Why start a Charity/Support Group?
Having a premature baby or a sick full term baby in NICU or SCN is a very traumatic, stressful and emotional time for parents, siblings and even extended family members. Most of the time, family and friends don’t know what to say or how to help. Parents of premature and intensive/special care babies have been actively seeking out other parents who have been through the NICU/SCN experience. They do this mostly through internet forums, as this is usually their only way to find other parents in similar situations. This shows the desire parents have to share their stories, be heard, be truly listened to and understood.
Parent support groups enable parents of babies in hospital to talk to, and share their feelings with other parents who have been there, know what it’s like and know the range of emotions you feel, from guilt, anger, and loss to joy, happiness and pride at the smallest milestone reached. A shoulder to cry on can sometimes be the most comforting thing. We want all of our fellow NICU and SCN parents to know they are not alone. To know someone really cares about what they are going through and understands what they are feeling.
The parent support groups that are operating now are very much welcomed by hospitals and parents. We hope to see them operating all over the country so that all of our fellow NICU/SCN parents can be supported, heal a little and be surrounded by our caring and friendly community, during their hospital stay and afterwards.
A support groups benefits the hospital in a number of ways. Below are some examples.
- – Staff will be able to focus more of their attention to patient care
- – Money saved by not having to employ extra personnel to deal with family support issues
- – Showing families and general public that you value family care
- – Opportunity to raise profile of your unit through the activities of your support group (fundraising, media, etc)
- – Opportunity to improve your model of family care by representation on relevant hospital committees
- – Equipment and resources can be purchased with money from fundraising
What do charity/support groups provide?
The support group can do as much or as little as you decide. It is up to you and the volunteers to decide what role the group plays in the unit.
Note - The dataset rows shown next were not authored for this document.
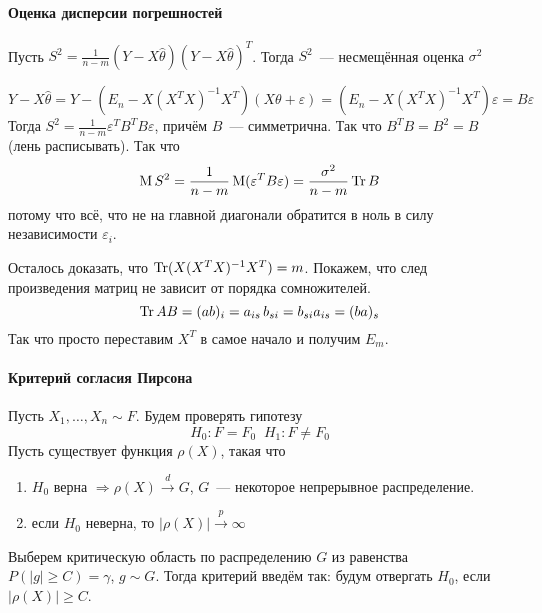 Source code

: \documentclass[12pt,timbord]{../../../notes}
\begin{document}
\paragraph{Оценка дисперсии погрешностей}
\label{par:stat::estdispLSM}

\begin{thrm}\label{thrm:stat::estdispLSM::est}
  Пусть $\displaystyle S^2 = \frac{1}{n-m} (Y - X \hat \theta) ( Y - X \hat\theta)^T$. Тогда
  $S^2$~--- несмещённая оценка $\sigma^2$
\end{thrm}
\begin{ittproof}
  \[
    Y - X\hat\theta = Y -  (E_n - X (X^T X)^{-1} X^T ) (X\theta + \varepsilon) = (E_n - X (X^T X)^{-1} X^T
    ) \varepsilon = B \varepsilon
  \]
  Тогда $S^2 = \frac{1}{n-m} \varepsilon^T B^T B \varepsilon$, причём $B$~--- симметрична. Так
  что $B^TB =B^2 = B$ (лень расписывать). Так что 
  \[
    \operatorname{M} S^2 = \frac{1}{n-m} \operatorname{M} (\varepsilon^T B \varepsilon)  = \frac{\sigma^2}{n-m} \operatorname{Tr} B
  \]
  потому что всё, что не на главной диагонали обратится в ноль в силу независимости
  $\varepsilon_i$.

  Осталось доказать, что $\operatorname{Tr} (X (X^T X)^{-1} X^T) = m$. Покажем, что след произведения матриц не
  зависит от порядка сомножителей. 
  \[
    \operatorname{Tr} AB = (ab)_i =  a_{is}\, b_{si} = b_{si} a_{is} = (ba)_s
  \]
  Так что просто переставим $X^T$ в самое начало и получим $E_m$.
\end{ittproof}

\paragraph{Критерий согласия Пирсона}
\label{par:stat::pirson}

\begin{defn}\label{defn:stat::pirson}
  Пусть $X_1, \dotsc, X_n \sim F$. Будем проверять гипотезу \[
  H_0\colon F = F_0 \;\;
  H_1\colon F \neq F_0
\]
Пусть существует функция $\rho(X)$, такая что
\begin{enumerate}
  \item $H_0$ верна $ \Rightarrow \rho(X) \xrightarrow{d} G$, $G$~--- некоторое непрерывное
    распределение.
  \item если $H_0$ неверна, то $|\rho(X)| \xrightarrow{p} \infty$
\end{enumerate}

Выберем критическую область по распределению $G$ из равенства $P(|g| \geqslant C) = \gamma$, $g \sim G$.
Тогда критерий введём так: будум отвергать $H_0$, если $|\rho(X)| \geqslant C$. 
\end{defn}
\end{document}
Below are some ideas of how support groups can help.
- – Have a roster of official hospital volunteers who visit the NICU/SU to speak to parents who express the desire to do so
- – Host regular morning teas at the hospital
- – Take phone calls from parents wanting to talk
- – Run a group website
- – Host an annual picnic for families
- – Hold fundraising events to raise money for their unit
- – Raise awareness in the local community about prematurity and their NICU and SCN.
- – Hold regular playgroups
- – Coordinate knitters and sewers
- – Provide newsletters and other practical support
Some of our support groups provide the following
- – Money for equipment and other needs
- – Gifts for parents on special occasions (Mother’s and Fathers Day, etc.)
- – Babies first outfit to keep
- – NICU/SCN Handbook or “Survival Guide”
How NPF can help?
Our member groups have a combined total of 47 years experience in supporting families, working in and with hospitals, liaising with media and the local community and raising awareness about prematurity.
Julie Clarke, founder of NNICUPS was instrumental in the set up of another NSW support group. Julie and other members will be on hand to provide assistance and guidance with paper work involved in registration and set-up, organizing internal structures of the group, liaising with hospital staff and implementing parent support programs and initiatives.
The NPF will provide ongoing support to all groups through the sharing of “best practice”, resources, ideas, information, and by helping to attract members and volunteers. We will also raise awareness about groups, raise money for family support and information, hospital equipment and education.